Pour le reste, l’Autorité écarte les risques liés aux effets verticaux de l’opération. Si Docaposte est active sur le marché du traitement de documents et de données pour compte de tiers, lequel présente un lien vertical avec les activités de services informatiques de Softeam, avec le développement des outils numériques tels que l’intelligence artificielle ou la gestion de données (« data analytics ») où Softeam est présente, la position de la nouvelle entité sur le marché des services informatiques sera limitée et, en tout état de cause, très inférieure à 25 %, quelles que soient les segmentations envisagées. Par ailleurs, les parties font face à de nombreux concurrents, au niveau national, tels que les sociétés Tessi, Jouve, Sopra-Steria ou encore IBM, qui sont actives sur les deux marchés concernés par les effets verticaux liés à l’opération.

Enfin, l’Autorité a examiné si l’acquisition de Softeam par le groupe La Poste n’était pas de nature à restreindre la concurrence sur le marché des services de colocation (data centers), notamment par les effets congloméraux de l’opération liés à l’existence d’un avantage non-réplicable, constitué par l’image de marque dont bénéficie le groupe La Poste, en tant qu’acteur historique de la livraison de courriers, quant à la sécurité et à la confidentialité des données personnelles de ses clients.
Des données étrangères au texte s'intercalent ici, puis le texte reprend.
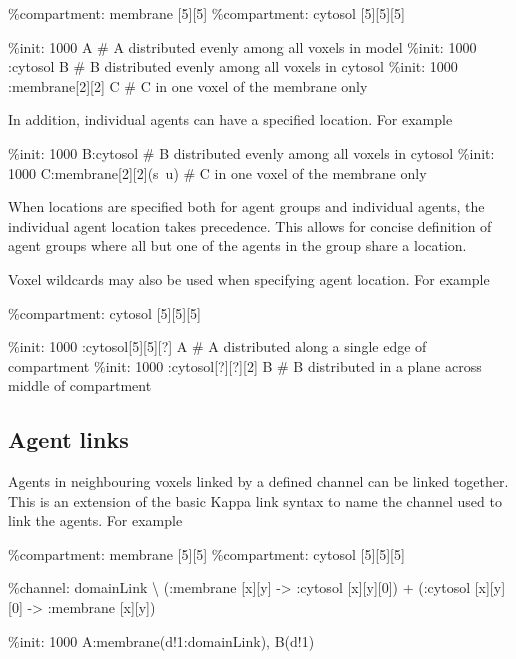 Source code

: \begin{kappasource}
\%compartment: membrane [5][5]
\%compartment: cytosol [5][5][5]

\%init: 1000 A                   # A distributed evenly among all voxels in model 
\%init: 1000 :cytosol B          # B distributed evenly among all voxels in cytosol
\%init: 1000 :membrane[2][2] C   # C in one voxel of the membrane only 
\end{kappasource}

In addition, individual agents can have a specified location. For example
\begin{kappasource}
\%init: 1000 B:cytosol             # B distributed evenly among all voxels in cytosol
\%init: 1000 C:membrane[2][2](s~u) # C in one voxel of the membrane only 
\end{kappasource}

When locations are specified both for agent groups and individual agents, the individual agent location takes precedence. This allows for concise definition of agent groups where all but one of the agents in the group share a location.

Voxel wildcards may also be used when specifying agent location. For example

\begin{kappasource}
\%compartment: cytosol [5][5][5]

\%init: 1000 :cytosol[5][5][?] A # A distributed along a single edge of compartment
\%init: 1000 :cytosol[?][?][2] B # B distributed in a plane across middle of compartment
\end{kappasource}


\subsection{Agent links}

Agents in neighbouring voxels linked by a defined channel can be linked together. This is an extension of the basic Kappa link syntax to name the channel used to link the agents. For example

\begin{kappasource}
\%compartment: membrane [5][5]
\%compartment: cytosol [5][5][5]

\%channel: domainLink {\textbackslash}
    (:membrane [x][y] -> :cytosol [x][y][0]) + (:cytosol [x][y][0] -> :membrane [x][y])

\%init: 1000 A:membrane(d!1:domainLink), B(d!1)
\end{kappasource}

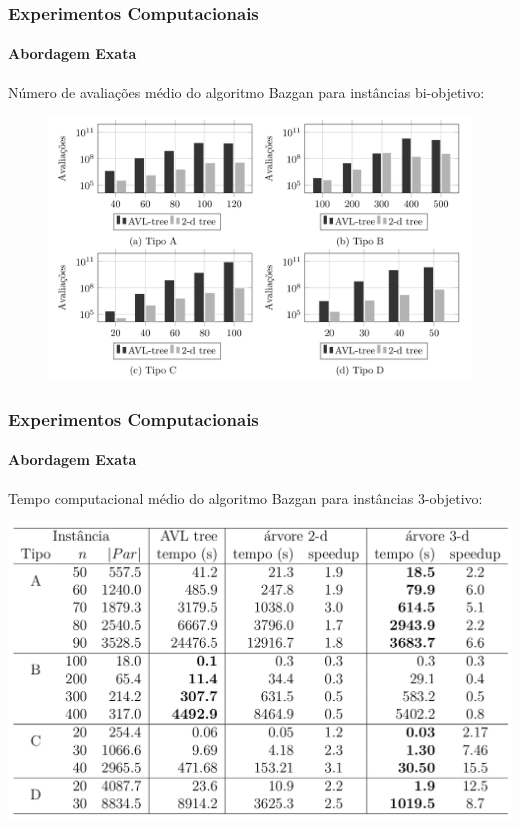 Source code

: \documentclass[10pt,xcolor=table,fleqn]{beamer}
\begin{document}
\begin{frame}
  \frametitle{Experimentos Computacionais}
  \framesubtitle{Abordagem Exata}
  Número de avaliações médio do algoritmo Bazgan para instâncias bi-objetivo:
  \begin{figure}[H]
    \includegraphics[scale=0.3]{../tab/cmp/2dim}
  \end{figure}
\end{frame}

\begin{frame}
  \frametitle{Experimentos Computacionais}
  \framesubtitle{Abordagem Exata}
  Tempo computacional médio do algoritmo Bazgan para instâncias $3$-objetivo:
  \scriptsize
  \begin{table}[h]
    \includegraphics[scale=0.25]{../tab/cpu3dim}
  \end{table}
\end{frame}
\end{document}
Ainsi, Softeam est active dans la gestion de la donnée (« data analytics ») qui présente un lien de connexité avec le développement des services de colocation du groupe La Poste.
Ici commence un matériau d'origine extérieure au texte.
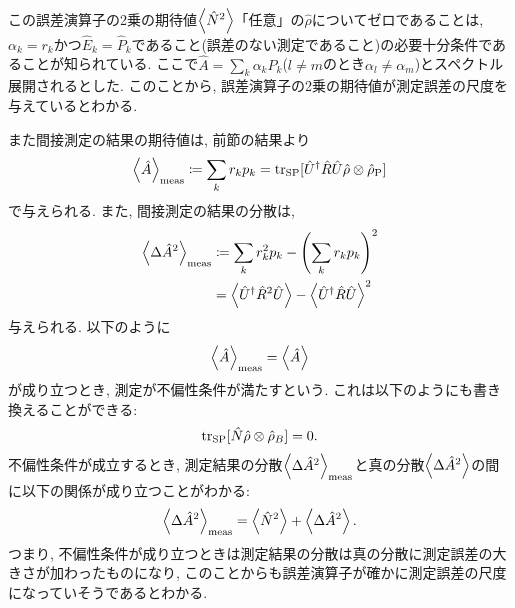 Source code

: この誤差演算子の2乗の期待値\(\ev{\hat{N}^2}\)「任意」の\(\hat{\rho}\)についてゼロであることは, \(\alpha_k=r_k\)かつ\(\hat{E}_k=\hat{P}_k\)であること(誤差のない測定であること)の必要十分条件であることが知られている. ここで\(\hat{A}=\sum_k\alpha_k\hat{P}_k\)(\(l\neq m\)のとき\(\alpha_l\neq\alpha_m\))とスペクトル展開されるとした. このことから, 誤差演算子の2乗の期待値が測定誤差の尺度を与えているとわかる. 

また間接測定の結果の期待値は, 前節の結果より
\begin{equation}
  \ev{\hat{A}}_{\si{meas}}\coloneqq\sum_{k}r_{k}p_k=\tr_{\si{SP}}[\hat{U}^\dag\hat{R}\hat{U}\hat{\rho}\otimes\hat{\rho}_{\si{P}}]
\end{equation}
で与えられる. また, 間接測定の結果の分散は,
\begin{equation}
  \begin{aligned}
    \ev{\Delta \hat{A}^2}_{\si{meas}}&\coloneqq\sum_{k}r_k^2p_k-\left(\sum_{k}r_kp_k\right)^2\\
    &=\ev{\hat{U}^\dag\hat{R}^2\hat{U}}-\ev{\hat{U}^\dag\hat{R}\hat{U}}^2
    \end{aligned}
\end{equation}
与えられる. 以下のように
\begin{equation}
    \ev{\hat{A}}_{\si{meas}}=\ev{\hat{A}}
\end{equation}
が成り立つとき, 測定が不偏性条件が満たすという. これは以下のようにも書き換えることができる:
\begin{equation}
    \tr_{\si{SP}}[\hat{N}\hat{\rho}\otimes\hat{\rho}_B]=0.
\end{equation}
不偏性条件が成立するとき, 測定結果の分散\(\ev{\Delta\hat{A}^2}_{\si{meas}}\)と真の分散\(\ev{\Delta\hat{A}^2}\)の間に以下の関係が成り立つことがわかる:
\begin{equation}
    \ev{\Delta\hat{A}^2}_{\si{meas}}=\ev{\hat{N}^2}+\ev{\Delta\hat{A}^2}.
\end{equation}
つまり, 不偏性条件が成り立つときは測定結果の分散は真の分散に測定誤差の大きさが加わったものになり, このことからも誤差演算子が確かに測定誤差の尺度になっていそうであるとわかる. 
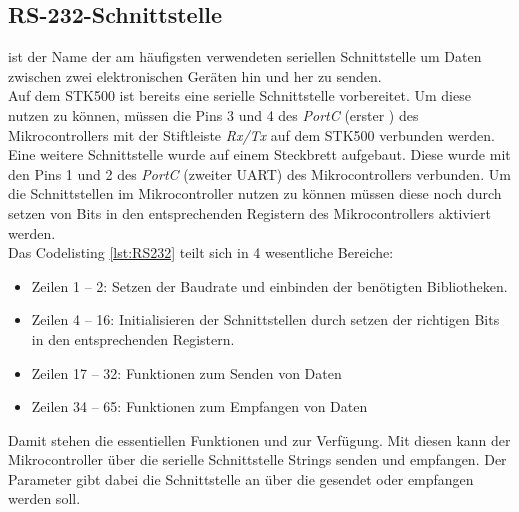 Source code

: \subsection{RS-232-Schnittstelle}
\label{sec:RS232}	
 ist der Name der am häufigsten verwendeten seriellen Schnittstelle um Daten zwischen zwei elektronischen Geräten hin und her zu senden. \cite{uC:RS232}\\
Auf dem STK500 ist bereits eine serielle Schnittstelle vorbereitet. Um diese nutzen zu können, müssen die Pins 3 und 4 des \emph{PortC} (erster ) des Mikrocontrollers mit der Stiftleiste \emph{Rx/Tx} auf dem STK500 verbunden werden. Eine weitere Schnittstelle wurde auf einem Steckbrett aufgebaut. Diese wurde mit den Pins 1 und 2 des \emph{PortC} (zweiter UART) des Mikrocontrollers verbunden. Um die Schnittstellen im Mikrocontroller nutzen zu können müssen diese noch durch setzen von Bits in den entsprechenden Registern des Mikrocontrollers aktiviert werden.\\
Das Codelisting \ref{lst:RS232} teilt sich in 4 wesentliche Bereiche: \\
\begin{itemize}
\item Zeilen 1 -- 2: Setzen der Baudrate und einbinden der benötigten Bibliotheken.
\item Zeilen 4 -- 16: Initialisieren der Schnittstellen durch setzen der richtigen Bits in den entsprechenden Registern.
\item Zeilen 17 -- 32: Funktionen zum Senden von Daten
\item Zeilen 34 -- 65: Funktionen zum Empfangen von Daten
\end{itemize}
\lstset{language=C, basicstyle=\footnotesize, showstringspaces=false, tabsize=8}

Damit stehen die essentiellen Funktionen  und  zur Verfügung. Mit diesen kann der Mikrocontroller über die serielle Schnittstelle Strings senden und empfangen. Der Parameter  gibt dabei die Schnittstelle an über die gesendet oder empfangen werden soll.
Toutefois, l’Autorité observe que la part de marché de La Poste est très limitée sur le marché des services de colocation et qu’elle fait face à la pression concurrentielle de géants mondiaux et européens de l’hébergement de données. En outre, elle relève que la position de la nouvelle entité sur le marché des services informatiques sera limitée et, en tout état de cause, très inférieure à 25 %, quelles que soient les segmentations envisagées des marchés concernés.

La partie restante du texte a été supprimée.